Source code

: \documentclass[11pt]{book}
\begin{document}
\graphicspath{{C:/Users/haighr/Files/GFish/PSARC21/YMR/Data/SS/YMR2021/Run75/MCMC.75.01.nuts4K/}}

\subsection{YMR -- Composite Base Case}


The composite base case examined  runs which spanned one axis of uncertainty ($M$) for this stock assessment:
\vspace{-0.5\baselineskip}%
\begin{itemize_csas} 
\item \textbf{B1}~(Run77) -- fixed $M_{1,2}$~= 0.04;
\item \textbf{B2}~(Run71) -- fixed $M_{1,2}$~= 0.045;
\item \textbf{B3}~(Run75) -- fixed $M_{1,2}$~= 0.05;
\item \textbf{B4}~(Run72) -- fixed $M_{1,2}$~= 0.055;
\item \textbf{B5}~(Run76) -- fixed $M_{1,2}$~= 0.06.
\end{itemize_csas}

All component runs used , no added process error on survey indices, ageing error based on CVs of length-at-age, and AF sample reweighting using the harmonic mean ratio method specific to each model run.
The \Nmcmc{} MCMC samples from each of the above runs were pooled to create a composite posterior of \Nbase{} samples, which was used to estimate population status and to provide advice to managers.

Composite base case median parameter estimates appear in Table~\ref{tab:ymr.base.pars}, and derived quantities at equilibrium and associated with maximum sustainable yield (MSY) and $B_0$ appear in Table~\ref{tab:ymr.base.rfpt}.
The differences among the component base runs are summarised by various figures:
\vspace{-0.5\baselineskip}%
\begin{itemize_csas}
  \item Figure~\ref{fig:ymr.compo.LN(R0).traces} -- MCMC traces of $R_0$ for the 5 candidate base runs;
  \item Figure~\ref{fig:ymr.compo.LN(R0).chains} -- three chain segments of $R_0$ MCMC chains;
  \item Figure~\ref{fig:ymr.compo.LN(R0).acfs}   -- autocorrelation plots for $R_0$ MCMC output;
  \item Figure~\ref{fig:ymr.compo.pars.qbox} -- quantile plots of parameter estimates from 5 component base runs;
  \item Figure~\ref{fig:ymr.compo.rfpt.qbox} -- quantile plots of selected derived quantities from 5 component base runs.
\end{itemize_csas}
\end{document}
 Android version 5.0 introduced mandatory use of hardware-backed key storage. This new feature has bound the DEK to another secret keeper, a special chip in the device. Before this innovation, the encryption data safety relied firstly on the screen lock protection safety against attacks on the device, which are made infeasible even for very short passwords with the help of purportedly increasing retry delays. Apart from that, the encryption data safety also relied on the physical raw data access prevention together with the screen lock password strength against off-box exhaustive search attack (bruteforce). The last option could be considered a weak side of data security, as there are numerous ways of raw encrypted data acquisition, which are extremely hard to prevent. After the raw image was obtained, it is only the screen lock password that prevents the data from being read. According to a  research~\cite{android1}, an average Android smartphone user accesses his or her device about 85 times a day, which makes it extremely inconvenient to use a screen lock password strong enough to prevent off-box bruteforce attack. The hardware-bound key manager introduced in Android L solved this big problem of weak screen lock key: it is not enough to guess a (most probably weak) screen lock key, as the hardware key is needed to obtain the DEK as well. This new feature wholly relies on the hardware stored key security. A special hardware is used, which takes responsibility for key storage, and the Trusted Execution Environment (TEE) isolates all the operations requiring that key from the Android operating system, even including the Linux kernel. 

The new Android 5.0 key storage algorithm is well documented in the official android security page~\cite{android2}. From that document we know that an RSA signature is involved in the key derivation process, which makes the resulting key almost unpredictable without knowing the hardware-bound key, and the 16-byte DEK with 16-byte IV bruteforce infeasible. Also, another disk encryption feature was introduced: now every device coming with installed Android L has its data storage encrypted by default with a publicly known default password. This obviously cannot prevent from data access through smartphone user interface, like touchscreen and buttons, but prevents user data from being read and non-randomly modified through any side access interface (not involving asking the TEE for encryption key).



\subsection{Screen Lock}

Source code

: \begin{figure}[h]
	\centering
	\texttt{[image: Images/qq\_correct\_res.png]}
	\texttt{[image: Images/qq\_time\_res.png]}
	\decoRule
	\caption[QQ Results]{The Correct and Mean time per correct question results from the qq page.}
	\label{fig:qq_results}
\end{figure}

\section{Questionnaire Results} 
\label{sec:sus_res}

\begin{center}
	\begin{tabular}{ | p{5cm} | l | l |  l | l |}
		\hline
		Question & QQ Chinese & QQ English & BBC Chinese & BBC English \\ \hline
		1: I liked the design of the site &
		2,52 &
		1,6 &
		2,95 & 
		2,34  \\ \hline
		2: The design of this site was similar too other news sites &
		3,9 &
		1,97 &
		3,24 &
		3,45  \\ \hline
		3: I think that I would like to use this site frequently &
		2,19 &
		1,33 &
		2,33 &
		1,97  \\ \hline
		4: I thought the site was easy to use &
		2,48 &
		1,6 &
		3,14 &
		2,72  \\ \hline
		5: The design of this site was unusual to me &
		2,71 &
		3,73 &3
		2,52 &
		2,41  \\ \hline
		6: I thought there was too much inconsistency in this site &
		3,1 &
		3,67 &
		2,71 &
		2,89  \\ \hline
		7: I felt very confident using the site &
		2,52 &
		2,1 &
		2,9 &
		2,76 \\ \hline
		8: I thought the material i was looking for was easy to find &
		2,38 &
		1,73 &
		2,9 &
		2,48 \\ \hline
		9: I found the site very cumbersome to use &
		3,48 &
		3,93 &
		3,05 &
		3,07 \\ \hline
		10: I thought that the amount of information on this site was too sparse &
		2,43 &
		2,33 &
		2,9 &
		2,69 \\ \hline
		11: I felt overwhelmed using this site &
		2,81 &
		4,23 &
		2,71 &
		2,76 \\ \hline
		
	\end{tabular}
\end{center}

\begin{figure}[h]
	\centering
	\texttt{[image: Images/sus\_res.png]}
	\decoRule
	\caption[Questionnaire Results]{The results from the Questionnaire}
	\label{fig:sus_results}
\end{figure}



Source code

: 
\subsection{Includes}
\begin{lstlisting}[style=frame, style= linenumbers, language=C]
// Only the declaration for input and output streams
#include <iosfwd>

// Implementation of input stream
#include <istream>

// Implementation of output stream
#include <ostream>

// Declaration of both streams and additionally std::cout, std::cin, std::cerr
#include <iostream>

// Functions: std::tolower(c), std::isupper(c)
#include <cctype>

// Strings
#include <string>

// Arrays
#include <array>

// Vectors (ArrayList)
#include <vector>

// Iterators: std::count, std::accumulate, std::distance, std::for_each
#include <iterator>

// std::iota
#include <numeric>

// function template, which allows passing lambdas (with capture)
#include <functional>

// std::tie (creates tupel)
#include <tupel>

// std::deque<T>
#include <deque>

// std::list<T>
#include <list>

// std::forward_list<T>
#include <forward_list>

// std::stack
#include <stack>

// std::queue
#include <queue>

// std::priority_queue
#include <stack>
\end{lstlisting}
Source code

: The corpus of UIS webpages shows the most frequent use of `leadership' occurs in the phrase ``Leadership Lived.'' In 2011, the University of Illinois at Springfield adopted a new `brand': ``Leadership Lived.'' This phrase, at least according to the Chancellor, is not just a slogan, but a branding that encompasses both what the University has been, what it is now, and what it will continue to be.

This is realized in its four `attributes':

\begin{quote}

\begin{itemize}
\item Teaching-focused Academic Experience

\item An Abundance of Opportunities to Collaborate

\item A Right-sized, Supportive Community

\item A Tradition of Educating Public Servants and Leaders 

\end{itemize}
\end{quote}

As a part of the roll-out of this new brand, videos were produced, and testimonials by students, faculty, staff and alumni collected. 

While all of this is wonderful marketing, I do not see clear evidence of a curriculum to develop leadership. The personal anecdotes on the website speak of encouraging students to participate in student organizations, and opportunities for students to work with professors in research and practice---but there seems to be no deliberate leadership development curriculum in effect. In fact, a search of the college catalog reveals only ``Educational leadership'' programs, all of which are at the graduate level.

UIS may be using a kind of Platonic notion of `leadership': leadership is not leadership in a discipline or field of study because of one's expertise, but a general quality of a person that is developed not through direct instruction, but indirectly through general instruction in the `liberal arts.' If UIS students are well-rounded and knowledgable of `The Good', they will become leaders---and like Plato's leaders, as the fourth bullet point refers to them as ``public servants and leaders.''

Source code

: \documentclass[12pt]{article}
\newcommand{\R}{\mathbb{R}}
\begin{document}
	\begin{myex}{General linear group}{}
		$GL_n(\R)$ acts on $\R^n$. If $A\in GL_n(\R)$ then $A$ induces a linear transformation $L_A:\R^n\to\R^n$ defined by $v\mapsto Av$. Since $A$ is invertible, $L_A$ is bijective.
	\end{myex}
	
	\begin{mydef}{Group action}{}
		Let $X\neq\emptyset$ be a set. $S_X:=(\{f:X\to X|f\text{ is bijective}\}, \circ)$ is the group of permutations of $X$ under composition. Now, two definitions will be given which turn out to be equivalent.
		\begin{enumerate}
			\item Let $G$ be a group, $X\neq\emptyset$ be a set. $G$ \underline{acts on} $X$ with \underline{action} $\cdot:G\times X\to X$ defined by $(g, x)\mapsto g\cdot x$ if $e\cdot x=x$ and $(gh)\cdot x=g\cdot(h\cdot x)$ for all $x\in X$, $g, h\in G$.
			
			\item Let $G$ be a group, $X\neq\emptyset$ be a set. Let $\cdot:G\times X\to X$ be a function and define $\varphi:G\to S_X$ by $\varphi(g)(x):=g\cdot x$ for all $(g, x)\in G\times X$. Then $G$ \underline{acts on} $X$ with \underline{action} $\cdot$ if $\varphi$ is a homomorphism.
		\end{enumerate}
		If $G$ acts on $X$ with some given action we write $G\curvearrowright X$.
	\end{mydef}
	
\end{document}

* * * * * * * * *

(What the task requires)
When every line of the listing has been checked for the string "output", give only the number of lines that contain it.

(The completed task)
3